YOUR INSTRUCTIONS ▸ Report each line of the records where "HRNet" occurs.

STUDY MATERIAL ▸
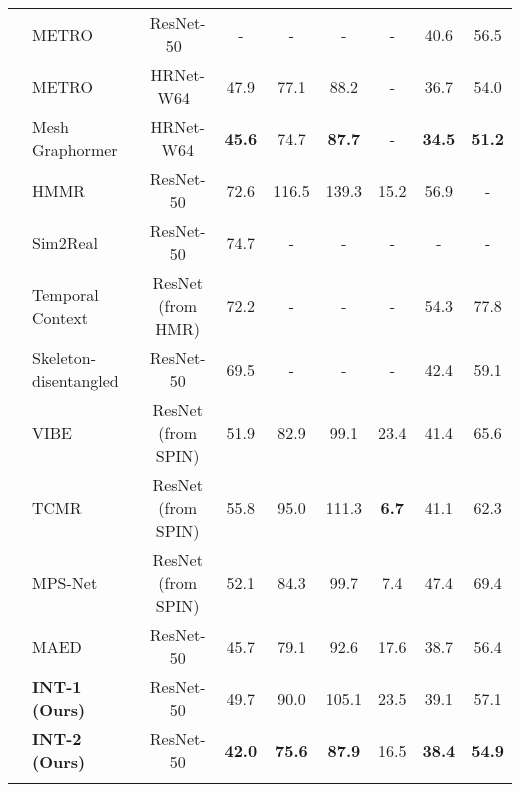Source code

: \begin{table*}
{\begin{tabular}{llccccccc}
			& METRO~\citep{metro:lin2021end} &ResNet-50~& - & - & - & - & 40.6 & 56.5 \\
			& METRO~\citep{metro:lin2021end} &HRNet-W64~& 47.9 & 77.1 & 88.2 & - & 36.7 & 54.0 \\
		
			& Mesh Graphormer~\citep{meshgrahormer:lin2021mesh} &HRNet-W64& \textbf{45.6 }& 74.7 &\textbf{ 87.7} & - & \textbf{34.5} & \textbf{51.2 }\\
			
			\midrule
			
			\parbox[t]{2mm}{} 
			& 
			HMMR~\citep{hmmr:kanazawa2019learning} & ResNet-50& 72.6 & 116.5 & 139.3 & 15.2 & 56.9 & - \\
&   Sim2Real~\citep{sim2real:doersch2019sim2real} &ResNet-50&   74.7 &   - &   - &   - &   - &    - \\
			& Temporal Context~\citep{temporalcontext:arnab2019exploiting}& ResNet (from HMR) & 72.2 & - & - & - &  54.3 & 77.8 \\
			& Skeleton-disentangled~\citep{skeleton-disentangled:sun2019human} & ResNet-50 & 69.5 & - & - & - &  42.4 & 59.1 \\
& VIBE~\citep{vibe:kocabas2020vibe}&ResNet (from SPIN) & 51.9 & 82.9 & 99.1 & 23.4 & 41.4 & 65.6 \\ 
			&TCMR~\citep{tcmr:choi2021beyond} &ResNet (from SPIN)& 55.8 & 95.0 & 111.3 & \textbf{6.7} & 41.1 & 62.3 \\
			& MPS-Net~\citep{mps-net:wei2022capturing} &ResNet (from SPIN) & 52.1 & 84.3 & 99.7 &7.4 & 47.4 & 69.4\\
&  MAED~\citep{maed:wan2021encoder} &ResNet-50& 45.7 & 79.1 & 92.6 & 17.6 & 38.7 & 56.4 \\ 
			\cmidrule(lr){2-9}
			& \textbf{INT-1 (Ours)}  &ResNet-50& 49.7   & 90.0   & 105.1   & 23.5   & 39.1   & 57.1  \\
			& \textbf{INT-2 (Ours)} &ResNet-50& \textbf{42.0}  & \textbf{75.6} & \textbf{87.9}  & 16.5  & \textbf{38.4}  & \textbf{54.9}  \\
			
			\bottomrule
			& 		\end{tabular}
		
	}\vspace{-0.2in}

\end{table*}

TASK ANSWER ▸
			& METRO~\citep{metro:lin2021end} &HRNet-W64~& 47.9 & 77.1 & 88.2 & - & 36.7 & 54.0 \\
			& Mesh Graphormer~\citep{meshgrahormer:lin2021mesh} &HRNet-W64& \textbf{45.6 }& 74.7 &\textbf{ 87.7} & - & \textbf{34.5} & \textbf{51.2 }\\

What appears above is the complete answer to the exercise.